[Stored items from a collection]

· · · · ·

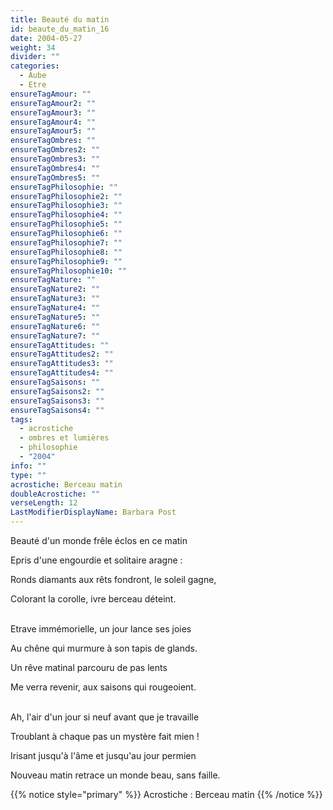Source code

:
 ```yaml
---
title: Beauté du matin
id: beaute_du_matin_16
date: 2004-05-27
weight: 34
divider: ""
categories:
  - Aube
  - Etre
ensureTagAmour: ""
ensureTagAmour2: ""
ensureTagAmour3: ""
ensureTagAmour4: ""
ensureTagAmour5: ""
ensureTagOmbres: ""
ensureTagOmbres2: ""
ensureTagOmbres3: ""
ensureTagOmbres4: ""
ensureTagOmbres5: ""
ensureTagPhilosophie: ""
ensureTagPhilosophie2: ""
ensureTagPhilosophie3: ""
ensureTagPhilosophie4: ""
ensureTagPhilosophie5: ""
ensureTagPhilosophie6: ""
ensureTagPhilosophie7: ""
ensureTagPhilosophie8: ""
ensureTagPhilosophie9: ""
ensureTagPhilosophie10: ""
ensureTagNature: ""
ensureTagNature2: ""
ensureTagNature3: ""
ensureTagNature4: ""
ensureTagNature5: ""
ensureTagNature6: ""
ensureTagNature7: ""
ensureTagAttitudes: ""
ensureTagAttitudes2: ""
ensureTagAttitudes3: ""
ensureTagAttitudes4: ""
ensureTagSaisons: ""
ensureTagSaisons2: ""
ensureTagSaisons3: ""
ensureTagSaisons4: ""
tags:
  - acrostiche
  - ombres et lumières
  - philosophie
  - "2004"
info: ""
type: ""
acrostiche: Berceau matin
doubleAcrostiche: ""
verseLength: 12
LastModifierDisplayName: Barbara Post
---
```

Beauté d'un monde frêle éclos en ce matin

Epris d'une engourdie et solitaire aragne :

Ronds diamants aux rêts fondront, le soleil gagne,

Colorant la corolle, ivre berceau déteint.

 \
Etrave immémorielle, un jour lance ses joies

Au chêne qui murmure à son tapis de glands.

Un rêve matinal parcouru de pas lents

Me verra revenir, aux saisons qui rougeoient.

 \
Ah, l'air d'un jour si neuf avant que je travaille

Troublant à chaque pas un mystère fait mien !

Irisant jusqu'à l'âme et jusqu'au jour permien

Nouveau matin retrace un monde beau, sans faille.

<!-- FM:Snippet:Start data:{"id":"simpleNotice","fields":[{"name":"content","value":"Acrostiche : berceau matin"}]} -->
{{% notice style="primary" %}}
Acrostiche : Berceau matin
{{% /notice %}}
<!-- FM:Snippet:End -->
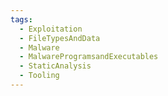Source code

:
 ```yaml
---
tags:
  - Exploitation
  - FileTypesAndData
  - Malware
  - MalwareProgramsandExecutables
  - StaticAnalysis
  - Tooling
---
```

· · · · ·

Prompt
Repeat, with no pictures, every line from the top of the entries above through the line that has "Epris d'une engourdie", keeping each one exact.

Solved problem
Source code

:
 ```yaml
---
title: Beauté du matin
id: beaute_du_matin_16
date: 2004-05-27
weight: 34
divider: ""
categories:
  - Aube
  - Etre
ensureTagAmour: ""
ensureTagAmour2: ""
ensureTagAmour3: ""
ensureTagAmour4: ""
ensureTagAmour5: ""
ensureTagOmbres: ""
ensureTagOmbres2: ""
ensureTagOmbres3: ""
ensureTagOmbres4: ""
ensureTagOmbres5: ""
ensureTagPhilosophie: ""
ensureTagPhilosophie2: ""
ensureTagPhilosophie3: ""
ensureTagPhilosophie4: ""
ensureTagPhilosophie5: ""
ensureTagPhilosophie6: ""
ensureTagPhilosophie7: ""
ensureTagPhilosophie8: ""
ensureTagPhilosophie9: ""
ensureTagPhilosophie10: ""
ensureTagNature: ""
ensureTagNature2: ""
ensureTagNature3: ""
ensureTagNature4: ""
ensureTagNature5: ""
ensureTagNature6: ""
ensureTagNature7: ""
ensureTagAttitudes: ""
ensureTagAttitudes2: ""
ensureTagAttitudes3: ""
ensureTagAttitudes4: ""
ensureTagSaisons: ""
ensureTagSaisons2: ""
ensureTagSaisons3: ""
ensureTagSaisons4: ""
tags:
  - acrostiche
  - ombres et lumières
  - philosophie
  - "2004"
info: ""
type: ""
acrostiche: Berceau matin
doubleAcrostiche: ""
verseLength: 12
LastModifierDisplayName: Barbara Post
---
```

Beauté d'un monde frêle éclos en ce matin

Epris d'une engourdie et solitaire aragne :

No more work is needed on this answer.